LONDON, March 26 (Reuters) – Ships sailing to the U.S. port of Baltimore dropped anchor in waters nearby while vessels were stranded inside the port after traffic was halted following a bridge collapse, shipping data showed on Tuesday.
A 948-foot container ship smashed into a four-lane bridge in the port in darkness early on Tuesday, causing it to collapse and sending cars and people plunging into the river below.
Port traffic was suspended until further notice, Maryland transportation authorities said.
At least 13 vessels that were expected to load coal were anchored near to Baltimore port, according to analysis from data and analytics group Kpler.
Other vessels waiting nearby included container and cargo ships, separate ship tracking data from MarineTraffic showed.
Three vessels inside the port had been due to load commodities, while other smaller ships, including pleasure crafts, were also unable to leave, separate data showed.
The Klara Oldendorff, one of the dry bulk vessels inside Baltimore port, was undamaged but ship transits were halted until further notice, the vessel’s Germany-based owner Oldendorff Carriers told Reuters.
Container shipping traffic was also impacted.
Top Danish container shipping group Maersk said due to the damage to the bridge and resulting debris, it was omitting Baltimore port from all its services “for the foreseeable future, until it is deemed safe for passage through this area.”
The container ship Dali, which collided with the bridge on Tuesday, was chartered by Maersk at the time of the incident in Baltimore.
“With most of Baltimore’s port terminals and all of its container terminals behind the collapsed bridge, containerized exports at or planning to depart from Baltimore will either need to wait until the waterway re-opens, or be rerouted by truck or rail to alternate ports,” said Judah Levine of global freight platform Freightos.
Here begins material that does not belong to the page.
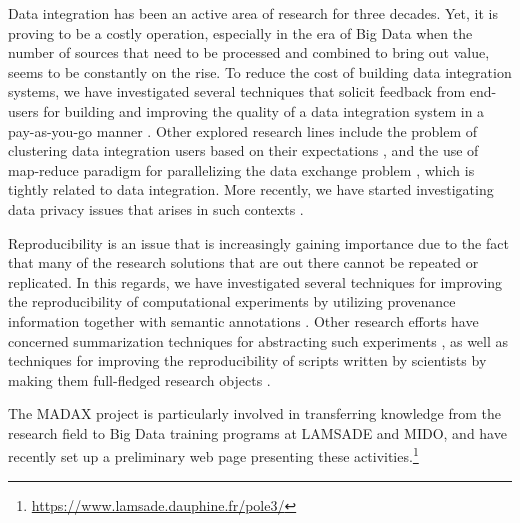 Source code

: Data integration has been an active area of research for three decades. Yet, it is proving to be a costly operation, especially in the era of Big Data when the number of sources that need to be processed and combined to bring out value, seems to be constantly on the rise. To reduce the cost of building data integration systems, we have investigated several techniques that solicit feedback from end-users for building and improving the quality of a data integration system in a pay-as-you-go manner \cite{DBLP:conf/ssdbm/RiosPFB16}.  Other explored research lines include the  problem of clustering data integration users based on their expectations \cite{DBLP:journals/dpd/BelhajjamePHF15}, and the use of  map-reduce paradigm for parallelizing the data exchange problem \cite{DBLP:conf/ssdbm/BelhajjameB16}, which is tightly related to data integration. More recently, we have started investigating data privacy issues that arises in such contexts \cite{DBLP:journals/computer/BarhamgiBYBN16}.

Reproducibility is an issue that is increasingly gaining importance due to the fact that many of the research solutions that are out there cannot be repeated or replicated. In this regards, we have investigated several techniques for improving the reproducibility of computational experiments by utilizing provenance information together with semantic annotations \cite{DBLP:journals/ws/Belhajjame0GGHP15,DBLP:conf/eScience/CarvalhoBM16, DBLP:journals/biomedsem/HettneD0WBSMTCVGRCKSHBGR14}. Other research efforts have concerned  summarization techniques for abstracting such experiments \cite{DBLP:conf/ipaw/AlperBGK14}, as well as techniques for improving the reproducibility of scripts written by scientists by making them full-fledged research objects \cite{DBLP:conf/eScience/CarvalhoBM16}.

The MADAX project is particularly involved in transferring knowledge from the research field to Big Data training programs at LAMSADE and MIDO, and have recently set up a preliminary web page presenting these activities.\footnote{\url{https://www.lamsade.dauphine.fr/pole3/}}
Those could include Philadelphia, or the more major hubs like Norfolk, New York and New Jersey, Levine said.
“Exporters choosing these options could face increased trucking and rail rates if enough volumes are shifted to other ports.”
Baltimore port’s private and public terminals handled 847,158 autos and light trucks in 2023, the most of any U.S. port.
The port also handles farm and construction machinery, sugar, gypsum and coal, according to a Maryland government website.
It was unclear how many car carriers were affected.
“While Baltimore is not one of the largest U.S. East Coast ports, it still imports and exports more than one million containers each year, so there is the potential for this to cause significant disruption to supply chains,” said Emily Stausbøll, market analyst at Xeneta, an ocean freight shipping rate benchmarking and intelligence platform.
Stausbøll said the incident would add to challenges to ocean freight services – including drought in the Panama Canal and attacks on Red Sea shipping – which have pushed Far East to U.S. East Coast rates up by 150% in recent months.